[[ RAW DATA, beginning ]]
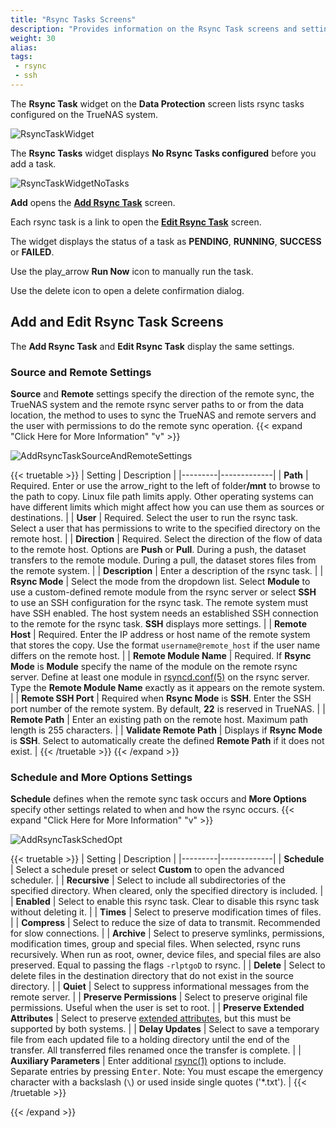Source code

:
 ```yaml
---
title: "Rsync Tasks Screens"
description: "Provides information on the Rsync Task screens and settings."
weight: 30
alias:
tags:
 - rsync
 - ssh
---
```


The **Rsync Task** widget on the **Data Protection** screen lists rsync tasks configured on the TrueNAS system.

![RsyncTaskWidget](/images/SCALE/DataProtection/RsyncTaskWidget.png "Data Protection Rsync Task Widget")

The **Rsync Tasks** widget displays **No Rsync Tasks configured** before you add a task.

![RsyncTaskWidgetNoTasks](/images/SCALE/DataProtection/RsyncTaskWidgetNoTasks.png "Data Protection Rsync Task Widget No Tasks")

**Add** opens the **[Add Rsync Task](#add-and-edit-rsync-task-screens)** screen.

Each rsync task is a link to open the **[Edit Rsync Task](#add-and-edit-rsync-task-screens)** screen.

The widget displays the status of a task as **PENDING**, **RUNNING**, **SUCCESS** or **FAILED**.

Use the <span class="material-icons">play_arrow</span> **Run Now** icon to manually run the task.

Use the <span class="material-icons">delete</span> icon to open a delete confirmation dialog.

## Add and Edit Rsync Task Screens
The **Add Rsync Task** and **Edit Rsync Task** display the same settings.

### Source and Remote Settings
**Source** and **Remote** settings specify the direction of the remote sync, the TrueNAS system and the remote rsync server paths to or from the data location, the method to uses to sync the TrueNAS and remote servers and the user with permissions to do the remote sync operation.
{{< expand "Click Here for More Information" "v" >}}

![AddRsyncTaskSourceAndRemoteSettings](/images/SCALE/DataProtection/AddRsyncTaskSourceAndRemoteSettings.png "Add Rsync Task Source and Remote Settings")

{{< truetable >}}
| Setting | Description |
|---------|-------------|
| **Path** | Required. Enter or use the <span class="material-icons">arrow_right</span> to the left of <span class="material-icons">folder</span>**/mnt** to browse to the path to copy. Linux file path limits apply. Other operating systems can have different limits which might affect how you can use them as sources or destinations. |
| **User** | Required. Select the user to run the rsync task. Select a user that has permissions to write to the specified directory on the remote host. |
| **Direction** | Required. Select the direction of the flow of data to the remote host. Options are **Push** or **Pull**. During a push, the dataset transfers to the remote module. During a pull, the dataset stores files from the remote system. |
| **Description** | Enter a description of the rsync task. |
| **Rsync Mode** | Select the mode from the dropdown list. Select **Module** to use a custom-defined remote module from the rsync server or select **SSH** to use an SSH configuration for the rsync task. The remote system must have SSH enabled. The host system needs an established SSH connection to the remote for the rsync task. **SSH** displays more settings. |
| **Remote Host** | Required. Enter the IP address or host name of the remote system that stores the copy. Use the format `username@remote_host` if the user name differs on the remote host. |
| **Remote Module Name** | Required. If **Rsync Mode** is **Module** specify the name of the module on the remote rsync server. Define at least one module in [rsyncd.conf(5)](https://www.samba.org/ftp/rsync/rsyncd.conf.html) on the rsync server. Type the **Remote Module Name** exactly as it appears on the remote system. |
| **Remote SSH Port** | Required when **Rsync Mode** is **SSH**. Enter the SSH port number of the remote system. By default, **22** is reserved in TrueNAS. |
| **Remote Path** | Enter an existing path on the remote host. Maximum path length is 255 characters. |
| **Validate Remote Path** | Displays if **Rsync Mode** is **SSH**. Select to automatically create the defined **Remote Path** if it does not exist. |
{{< /truetable >}}
{{< /expand >}}

### Schedule and More Options Settings
**Schedule** defines when the remote sync task occurs and **More Options** specify other settings related to when and how the rsync occurs.
{{< expand "Click Here for More Information" "v" >}}

![AddRsyncTaskSchedOpt](/images/SCALE/DataProtection/AddRsyncTaskSchedOpt.png "Add Rsync Task Schedule and Other Options Settings")

{{< truetable >}}
| Setting | Description |
|---------|-------------|
| **Schedule** | Select a schedule preset or select **Custom** to open the advanced scheduler. |
| **Recursive** | Select to include all subdirectories of the specified directory. When cleared, only the specified directory is included. |
| **Enabled** | Select to enable this rsync task. Clear to disable this rsync task without deleting it. |
| **Times** | Select to preserve modification times of files. |
| **Compress** | Select to reduce the size of data to transmit. Recommended for slow connections. |
| **Archive** |  Select to preserve symlinks, permissions, modification times, group and special files. When selected, rsync runs recursively. When run as root, owner, device files, and special files are also preserved. Equal to passing the flags `-rlptgoD` to rsync. |
| **Delete** | Select to delete files in the destination directory that do not exist in the source directory. |
| **Quiet** | Select to suppress informational messages from the remote server. |
| **Preserve Permissions** | Select to preserve original file permissions. Useful when the user is set to root. |
| **Preserve Extended Attributes** | Select to preserve [extended attributes](https://en.wikipedia.org/wiki/Extended_file_attributes), but this must be supported by both systems. |
| **Delay Updates** | Select to save a temporary file from each updated file to a holding directory until the end of the transfer. All transferred files renamed once the transfer is complete. |
| **Auxiliary Parameters** | Enter additional [rsync(1)](https://rsync.samba.org/ftp/rsync/rsync.html) options to include. Separate entries by pressing <kbd>Enter</kbd>. Note: You must escape the <span class="material-icons">emergency</span> character with a backslash (`\`) or used inside single quotes ('*.txt'). |
{{< /truetable >}}

{{< /expand >}}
[[ RAW DATA, end ]]
_WHAT TO DO_
Starting at the line above that holds "The **Add Rsync" and ending at the line that holds "differs on the remote host. |", transcribe each line exactly and include no other lines.

_ANSWER TO THIS TASK_
The **Add Rsync Task** and **Edit Rsync Task** display the same settings.

### Source and Remote Settings
**Source** and **Remote** settings specify the direction of the remote sync, the TrueNAS system and the remote rsync server paths to or from the data location, the method to uses to sync the TrueNAS and remote servers and the user with permissions to do the remote sync operation.
{{< expand "Click Here for More Information" "v" >}}

![AddRsyncTaskSourceAndRemoteSettings](/images/SCALE/DataProtection/AddRsyncTaskSourceAndRemoteSettings.png "Add Rsync Task Source and Remote Settings")

{{< truetable >}}
| Setting | Description |
|---------|-------------|
| **Path** | Required. Enter or use the <span class="material-icons">arrow_right</span> to the left of <span class="material-icons">folder</span>**/mnt** to browse to the path to copy. Linux file path limits apply. Other operating systems can have different limits which might affect how you can use them as sources or destinations. |
| **User** | Required. Select the user to run the rsync task. Select a user that has permissions to write to the specified directory on the remote host. |
| **Direction** | Required. Select the direction of the flow of data to the remote host. Options are **Push** or **Pull**. During a push, the dataset transfers to the remote module. During a pull, the dataset stores files from the remote system. |
| **Description** | Enter a description of the rsync task. |
| **Rsync Mode** | Select the mode from the dropdown list. Select **Module** to use a custom-defined remote module from the rsync server or select **SSH** to use an SSH configuration for the rsync task. The remote system must have SSH enabled. The host system needs an established SSH connection to the remote for the rsync task. **SSH** displays more settings. |
| **Remote Host** | Required. Enter the IP address or host name of the remote system that stores the copy. Use the format `username@remote_host` if the user name differs on the remote host. |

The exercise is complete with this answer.